Exercise requirements: Go through the records and report each line holding the string "Luogo".

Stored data
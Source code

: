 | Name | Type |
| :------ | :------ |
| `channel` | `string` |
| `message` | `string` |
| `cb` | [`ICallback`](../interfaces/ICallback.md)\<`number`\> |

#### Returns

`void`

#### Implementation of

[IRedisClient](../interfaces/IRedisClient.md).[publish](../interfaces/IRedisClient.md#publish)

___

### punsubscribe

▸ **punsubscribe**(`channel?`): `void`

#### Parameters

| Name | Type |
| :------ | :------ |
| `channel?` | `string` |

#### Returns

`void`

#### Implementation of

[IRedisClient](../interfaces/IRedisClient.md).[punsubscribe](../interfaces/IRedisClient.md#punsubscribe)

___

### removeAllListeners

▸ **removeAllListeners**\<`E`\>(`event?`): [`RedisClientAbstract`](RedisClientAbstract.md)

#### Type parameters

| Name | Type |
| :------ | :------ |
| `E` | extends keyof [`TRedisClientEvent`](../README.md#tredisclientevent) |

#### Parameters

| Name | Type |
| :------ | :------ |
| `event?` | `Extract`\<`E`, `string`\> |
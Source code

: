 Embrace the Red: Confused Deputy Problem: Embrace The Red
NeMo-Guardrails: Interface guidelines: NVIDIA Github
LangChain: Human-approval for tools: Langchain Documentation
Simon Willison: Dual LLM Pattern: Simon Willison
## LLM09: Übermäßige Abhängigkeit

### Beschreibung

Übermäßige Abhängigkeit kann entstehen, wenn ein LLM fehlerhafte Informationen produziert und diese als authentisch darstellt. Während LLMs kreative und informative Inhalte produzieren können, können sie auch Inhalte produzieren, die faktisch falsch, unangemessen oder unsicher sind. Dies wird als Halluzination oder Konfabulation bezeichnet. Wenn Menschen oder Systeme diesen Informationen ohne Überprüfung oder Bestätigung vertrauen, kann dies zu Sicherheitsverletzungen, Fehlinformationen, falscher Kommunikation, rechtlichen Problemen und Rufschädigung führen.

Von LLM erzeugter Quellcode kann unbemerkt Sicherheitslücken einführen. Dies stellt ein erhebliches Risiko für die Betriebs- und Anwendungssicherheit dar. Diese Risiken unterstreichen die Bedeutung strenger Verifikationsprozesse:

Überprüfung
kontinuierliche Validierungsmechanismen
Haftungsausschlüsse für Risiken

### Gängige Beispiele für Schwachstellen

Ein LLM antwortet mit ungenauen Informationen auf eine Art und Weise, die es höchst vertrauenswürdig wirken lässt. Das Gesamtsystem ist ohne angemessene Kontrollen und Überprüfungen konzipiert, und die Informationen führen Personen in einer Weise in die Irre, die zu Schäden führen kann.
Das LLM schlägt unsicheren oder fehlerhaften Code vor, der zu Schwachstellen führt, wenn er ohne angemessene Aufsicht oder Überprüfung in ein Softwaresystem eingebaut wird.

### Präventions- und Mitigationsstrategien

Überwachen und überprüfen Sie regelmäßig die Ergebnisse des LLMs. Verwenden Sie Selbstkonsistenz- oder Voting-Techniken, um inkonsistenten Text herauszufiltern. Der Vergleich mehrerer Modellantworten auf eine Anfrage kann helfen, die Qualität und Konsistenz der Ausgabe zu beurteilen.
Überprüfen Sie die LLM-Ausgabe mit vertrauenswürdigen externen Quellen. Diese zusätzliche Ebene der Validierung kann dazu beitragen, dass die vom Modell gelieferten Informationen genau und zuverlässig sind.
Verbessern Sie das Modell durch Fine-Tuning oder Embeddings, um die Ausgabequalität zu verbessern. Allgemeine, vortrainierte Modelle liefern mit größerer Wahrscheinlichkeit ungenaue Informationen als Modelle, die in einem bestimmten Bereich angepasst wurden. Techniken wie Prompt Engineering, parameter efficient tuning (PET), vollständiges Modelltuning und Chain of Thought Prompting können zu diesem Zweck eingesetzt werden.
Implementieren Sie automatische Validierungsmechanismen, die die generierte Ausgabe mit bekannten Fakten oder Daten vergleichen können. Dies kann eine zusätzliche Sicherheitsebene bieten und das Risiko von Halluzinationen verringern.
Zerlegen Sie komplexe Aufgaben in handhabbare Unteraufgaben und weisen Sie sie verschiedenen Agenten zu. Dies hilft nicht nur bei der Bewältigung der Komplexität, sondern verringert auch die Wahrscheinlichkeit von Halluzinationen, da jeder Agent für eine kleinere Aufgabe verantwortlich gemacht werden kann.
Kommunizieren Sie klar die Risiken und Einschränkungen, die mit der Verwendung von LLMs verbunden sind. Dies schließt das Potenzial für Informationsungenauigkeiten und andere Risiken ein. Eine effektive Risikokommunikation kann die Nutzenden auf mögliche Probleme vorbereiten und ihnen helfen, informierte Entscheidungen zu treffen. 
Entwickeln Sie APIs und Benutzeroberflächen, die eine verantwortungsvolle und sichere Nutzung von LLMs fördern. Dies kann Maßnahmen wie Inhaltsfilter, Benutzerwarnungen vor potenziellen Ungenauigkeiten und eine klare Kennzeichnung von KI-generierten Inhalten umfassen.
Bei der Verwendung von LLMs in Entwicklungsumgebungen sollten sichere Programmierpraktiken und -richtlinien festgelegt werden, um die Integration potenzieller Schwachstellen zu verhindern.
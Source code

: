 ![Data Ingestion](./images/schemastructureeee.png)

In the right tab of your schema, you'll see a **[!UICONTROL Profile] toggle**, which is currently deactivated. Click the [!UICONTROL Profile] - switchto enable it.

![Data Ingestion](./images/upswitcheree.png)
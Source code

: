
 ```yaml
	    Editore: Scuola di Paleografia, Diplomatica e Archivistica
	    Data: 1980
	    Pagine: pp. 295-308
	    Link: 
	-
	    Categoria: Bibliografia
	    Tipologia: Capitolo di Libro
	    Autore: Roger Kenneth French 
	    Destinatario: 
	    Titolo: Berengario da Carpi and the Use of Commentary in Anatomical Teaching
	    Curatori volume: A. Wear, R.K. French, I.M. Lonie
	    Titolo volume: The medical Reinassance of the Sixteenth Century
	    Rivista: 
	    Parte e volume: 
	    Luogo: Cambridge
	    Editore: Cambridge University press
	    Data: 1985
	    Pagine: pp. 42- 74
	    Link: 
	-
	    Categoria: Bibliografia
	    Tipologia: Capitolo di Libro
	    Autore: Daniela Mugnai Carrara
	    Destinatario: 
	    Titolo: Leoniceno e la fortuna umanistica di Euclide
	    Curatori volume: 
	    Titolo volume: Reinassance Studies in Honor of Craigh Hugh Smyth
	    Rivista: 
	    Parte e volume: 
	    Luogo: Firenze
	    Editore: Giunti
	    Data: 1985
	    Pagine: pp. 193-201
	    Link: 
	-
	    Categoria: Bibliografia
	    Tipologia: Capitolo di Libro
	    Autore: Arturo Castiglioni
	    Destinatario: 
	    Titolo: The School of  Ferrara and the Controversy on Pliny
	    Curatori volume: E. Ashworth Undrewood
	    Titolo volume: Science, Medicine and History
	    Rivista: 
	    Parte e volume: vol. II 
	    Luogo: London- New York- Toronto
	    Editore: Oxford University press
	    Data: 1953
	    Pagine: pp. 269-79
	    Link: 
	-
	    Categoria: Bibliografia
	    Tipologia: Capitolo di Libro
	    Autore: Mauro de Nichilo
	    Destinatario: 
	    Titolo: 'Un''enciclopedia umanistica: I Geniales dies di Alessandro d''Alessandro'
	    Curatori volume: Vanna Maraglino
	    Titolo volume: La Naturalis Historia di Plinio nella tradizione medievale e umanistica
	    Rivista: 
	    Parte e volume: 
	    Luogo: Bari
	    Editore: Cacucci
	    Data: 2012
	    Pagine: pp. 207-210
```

Task result:
	    Luogo: Cambridge
	    Luogo: Firenze
	    Luogo: London- New York- Toronto
	    Luogo: Bari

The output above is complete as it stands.